The flow of the second gas in the first conduit 202 in the direction of arrow B perpendicular to the flow direction of arrow A of the first gas coming from the remote plasma generator 200 and flowing within the first conduit 202 toward the inlet port 80 of the process chamber 110 helps ensure sufficient inter-mixing of the second gas with the first gas to ensure sufficient uniformity of the concentration of the first gas in the combined flow of the first and second gas across the substrate upper surface 230 to enable uniform processing of the exposed surface thereof over the entire substrate upper surface 230.

In another embodiment, a single injector, here a dual opening upstream directed fifth injector 220d is provided to extend inwardly of the first conduit 202 at a location just inwardly thereof from the second end 208 thereof, and as shown in FIG. 10 includes therein a duality of gas injection openings 222a, b in which the first gas injection opening 222a is directly below the second gas injection opening 222b and in the same plane, i.e., they are directed parallel to one another and in the same direction, in the aspect shown in FIG. 10, flowing the second gas as a flow shown by arrows B into, or at 0°, in the X-Z direction with respect to the flow of the first, activated, gas shown as arrow A, in the directly upstream direction of the flow of the first gas, with the resultant mixed stream of the first and second gas from in the direction of the second conduit 204 as shown by arrow C. This flow then expands in all directions (the X, Y and Z directions) as it passes through the expanding cross section of the second conduit 204 as shown by arrows C in FIG. 3, and enters the process chamber 110 through the inlet port 80.

The flow of the second gas outwardly of the gas injection openings 222 thereof and into the first conduit 202 in a flow direction which is variable in a direction B leaving the outlet of between 0° to 360° to the flow direction A of the first gas coming from the remote plasma generator 200 and flowing within the first conduit 202 toward the inlet port 80 of the process chamber 110 helps ensure sufficient inter-mixing of the second gas with the first gas to ensure sufficient uniformity of or homogenization of the concentration of the first gas in the combined flow of the first and second gas across the substrate upper surface 230 to enable uniform processing of the exposed surface thereof over the entire substrate upper surface 230.

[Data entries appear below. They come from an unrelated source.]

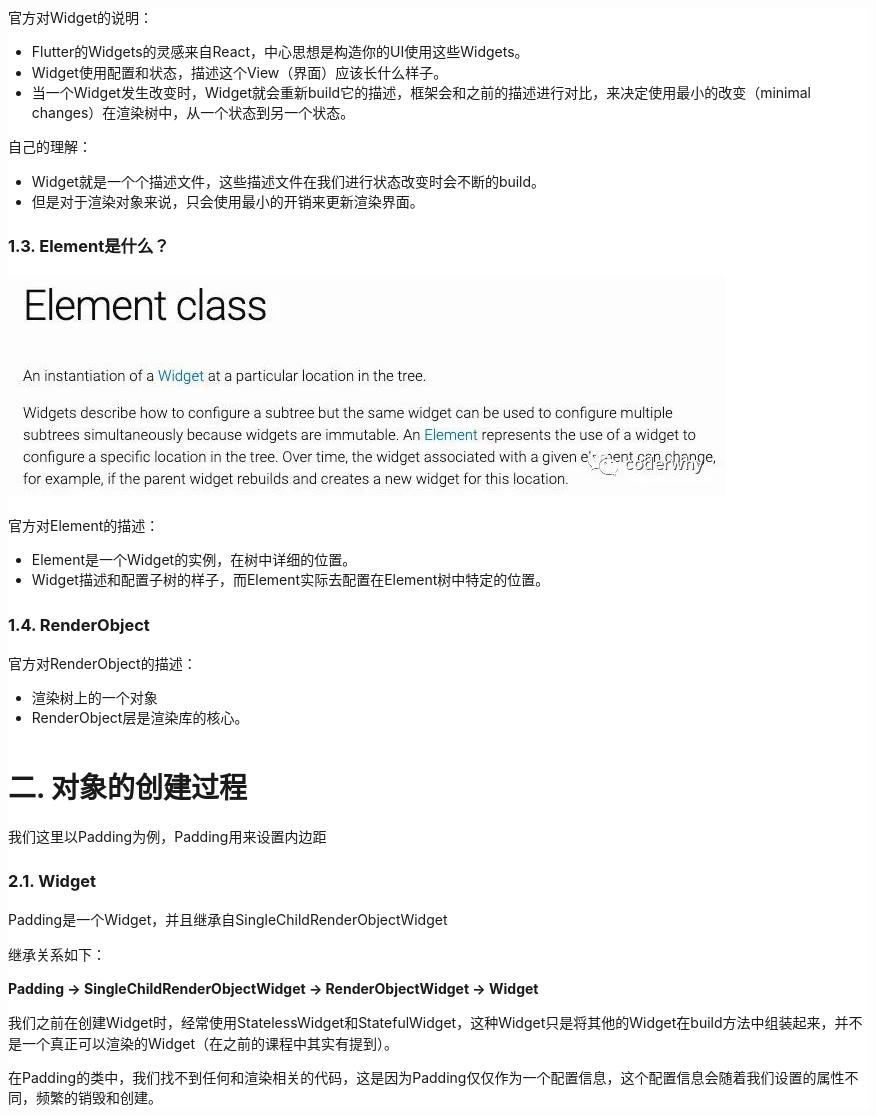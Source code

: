 官方对Widget的说明：

- Flutter的Widgets的灵感来自React，中心思想是构造你的UI使用这些Widgets。
- Widget使用配置和状态，描述这个View（界面）应该长什么样子。
- 当一个Widget发生改变时，Widget就会重新build它的描述，框架会和之前的描述进行对比，来决定使用最小的改变（minimal changes）在渲染树中，从一个状态到另一个状态。

自己的理解：

- Widget就是一个个描述文件，这些描述文件在我们进行状态改变时会不断的build。
- 但是对于渲染对象来说，只会使用最小的开销来更新渲染界面。

### 1.3. Element是什么？

![图1](16-Flutter的Widget-Element-RenderObject/16_003.png)

官方对Element的描述：

- Element是一个Widget的实例，在树中详细的位置。
- Widget描述和配置子树的样子，而Element实际去配置在Element树中特定的位置。

### 1.4. RenderObject

官方对RenderObject的描述：

- 渲染树上的一个对象
- RenderObject层是渲染库的核心。

# 二. 对象的创建过程

我们这里以Padding为例，Padding用来设置内边距

### 2.1. Widget

Padding是一个Widget，并且继承自SingleChildRenderObjectWidget

继承关系如下：

**Padding -> SingleChildRenderObjectWidget -> RenderObjectWidget -> Widget**

我们之前在创建Widget时，经常使用StatelessWidget和StatefulWidget，这种Widget只是将其他的Widget在build方法中组装起来，并不是一个真正可以渲染的Widget（在之前的课程中其实有提到）。

在Padding的类中，我们找不到任何和渲染相关的代码，这是因为Padding仅仅作为一个配置信息，这个配置信息会随着我们设置的属性不同，频繁的销毁和创建。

In another aspect hereof, a plurality of injectors, here inline injectors 242a-d having a single opening extending from the inner gas channel 244 thereof and through the outer wall 246 of the inline injector 242a-d at the tip end 248 thereof are provided to extend inwardly of the first conduit 202 and slightly inwardly of the inner wall 240 thereof, such that a flow of the second gas is provided therefrom and into the first conduit 202 from each at an angle of between 0 and 90 degrees with respect to the adjacent surface of the inner wall 240 of the first conduit 202, and also perpendicular to the flow direction A of the flow of the first gas within the first conduit 202, causing the second gas to be injected in a direction tangent to imaginary circles within the first conduit and creating a swirling flow pattern locally in the first conduit 202, while the combined flow of the first and second gases continues to flow in the flow direction C and into the second conduit 204 and the process chamber 110. As shown in FIG. 11 a first pair of gas injectors 220e, f are provided 180° from the second pair of gas injectors 220g, h about the circumference of the first conduit 202 with the resultant mixed stream of the first and second gas flowing therefrom toward and into the second conduit 204. This flow then expands in all directions (the X, Y and Z directions) as it passes through the expanding cross section of the second conduit 204 as shown by arrows C in FIG. 3, and enters the process chamber 110 through the inlet port 80.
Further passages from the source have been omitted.